* **EXERCISE OBJECTIVE**
Repeat every record exactly as written.

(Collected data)

* * * *

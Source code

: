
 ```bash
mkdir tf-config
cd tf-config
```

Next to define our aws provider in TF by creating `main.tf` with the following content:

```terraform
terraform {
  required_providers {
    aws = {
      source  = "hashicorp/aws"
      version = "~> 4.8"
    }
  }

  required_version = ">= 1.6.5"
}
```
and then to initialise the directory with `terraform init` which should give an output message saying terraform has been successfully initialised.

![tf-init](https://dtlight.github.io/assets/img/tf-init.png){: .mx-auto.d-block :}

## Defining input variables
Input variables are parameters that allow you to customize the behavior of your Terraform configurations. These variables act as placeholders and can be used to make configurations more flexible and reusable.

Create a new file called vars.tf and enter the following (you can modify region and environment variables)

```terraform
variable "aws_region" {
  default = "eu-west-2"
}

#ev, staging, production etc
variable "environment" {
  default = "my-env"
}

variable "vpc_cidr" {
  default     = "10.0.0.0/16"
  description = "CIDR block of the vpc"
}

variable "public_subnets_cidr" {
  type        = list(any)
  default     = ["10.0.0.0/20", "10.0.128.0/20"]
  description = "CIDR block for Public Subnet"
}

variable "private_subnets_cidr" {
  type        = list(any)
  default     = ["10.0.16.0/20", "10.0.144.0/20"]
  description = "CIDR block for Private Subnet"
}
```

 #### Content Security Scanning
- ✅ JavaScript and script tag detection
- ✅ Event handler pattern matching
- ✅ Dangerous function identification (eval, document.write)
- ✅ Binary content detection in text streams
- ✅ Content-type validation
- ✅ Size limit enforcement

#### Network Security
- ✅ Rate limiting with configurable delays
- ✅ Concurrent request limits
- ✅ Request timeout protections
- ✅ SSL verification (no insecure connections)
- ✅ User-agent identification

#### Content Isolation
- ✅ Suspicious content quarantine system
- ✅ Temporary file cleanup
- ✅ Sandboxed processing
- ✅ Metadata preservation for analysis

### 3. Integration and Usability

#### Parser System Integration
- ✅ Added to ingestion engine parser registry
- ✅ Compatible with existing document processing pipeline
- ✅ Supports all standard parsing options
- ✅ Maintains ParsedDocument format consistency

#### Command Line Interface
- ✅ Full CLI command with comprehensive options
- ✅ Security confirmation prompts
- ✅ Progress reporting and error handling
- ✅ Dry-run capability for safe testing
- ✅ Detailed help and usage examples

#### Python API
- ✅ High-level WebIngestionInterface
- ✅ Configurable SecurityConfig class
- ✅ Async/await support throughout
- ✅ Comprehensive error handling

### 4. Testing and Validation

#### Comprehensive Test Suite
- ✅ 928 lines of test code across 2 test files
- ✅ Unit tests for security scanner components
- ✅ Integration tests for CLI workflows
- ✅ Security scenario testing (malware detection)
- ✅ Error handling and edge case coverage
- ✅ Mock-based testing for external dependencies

* * * *

* **THE ANSWER**
Source code

:
 ```bash
mkdir tf-config
cd tf-config
```

Next to define our aws provider in TF by creating `main.tf` with the following content:

```terraform
terraform {
  required_providers {
    aws = {
      source  = "hashicorp/aws"
      version = "~> 4.8"
    }
  }

  required_version = ">= 1.6.5"
}
```
and then to initialise the directory with `terraform init` which should give an output message saying terraform has been successfully initialised.

![tf-init](https://dtlight.github.io/assets/img/tf-init.png){: .mx-auto.d-block :}

## Defining input variables
Input variables are parameters that allow you to customize the behavior of your Terraform configurations. These variables act as placeholders and can be used to make configurations more flexible and reusable.

Create a new file called vars.tf and enter the following (you can modify region and environment variables)

```terraform
variable "aws_region" {
  default = "eu-west-2"
}

#ev, staging, production etc
variable "environment" {
  default = "my-env"
}

variable "vpc_cidr" {
  default     = "10.0.0.0/16"
  description = "CIDR block of the vpc"
}

variable "public_subnets_cidr" {
  type        = list(any)
  default     = ["10.0.0.0/20", "10.0.128.0/20"]
  description = "CIDR block for Public Subnet"
}

variable "private_subnets_cidr" {
  type        = list(any)
  default     = ["10.0.16.0/20", "10.0.144.0/20"]
  description = "CIDR block for Private Subnet"
}
```

 #### Content Security Scanning
- ✅ JavaScript and script tag detection
- ✅ Event handler pattern matching
- ✅ Dangerous function identification (eval, document.write)
- ✅ Binary content detection in text streams
- ✅ Content-type validation
- ✅ Size limit enforcement

#### Network Security
- ✅ Rate limiting with configurable delays
- ✅ Concurrent request limits
- ✅ Request timeout protections
- ✅ SSL verification (no insecure connections)
- ✅ User-agent identification

#### Content Isolation
- ✅ Suspicious content quarantine system
- ✅ Temporary file cleanup
- ✅ Sandboxed processing
- ✅ Metadata preservation for analysis

### 3. Integration and Usability

#### Parser System Integration
- ✅ Added to ingestion engine parser registry
- ✅ Compatible with existing document processing pipeline
- ✅ Supports all standard parsing options
- ✅ Maintains ParsedDocument format consistency

#### Command Line Interface
- ✅ Full CLI command with comprehensive options
- ✅ Security confirmation prompts
- ✅ Progress reporting and error handling
- ✅ Dry-run capability for safe testing
- ✅ Detailed help and usage examples

#### Python API
- ✅ High-level WebIngestionInterface
- ✅ Configurable SecurityConfig class
- ✅ Async/await support throughout
- ✅ Comprehensive error handling

### 4. Testing and Validation

#### Comprehensive Test Suite
- ✅ 928 lines of test code across 2 test files
- ✅ Unit tests for security scanner components
- ✅ Integration tests for CLI workflows
- ✅ Security scenario testing (malware detection)
- ✅ Error handling and edge case coverage
- ✅ Mock-based testing for external dependencies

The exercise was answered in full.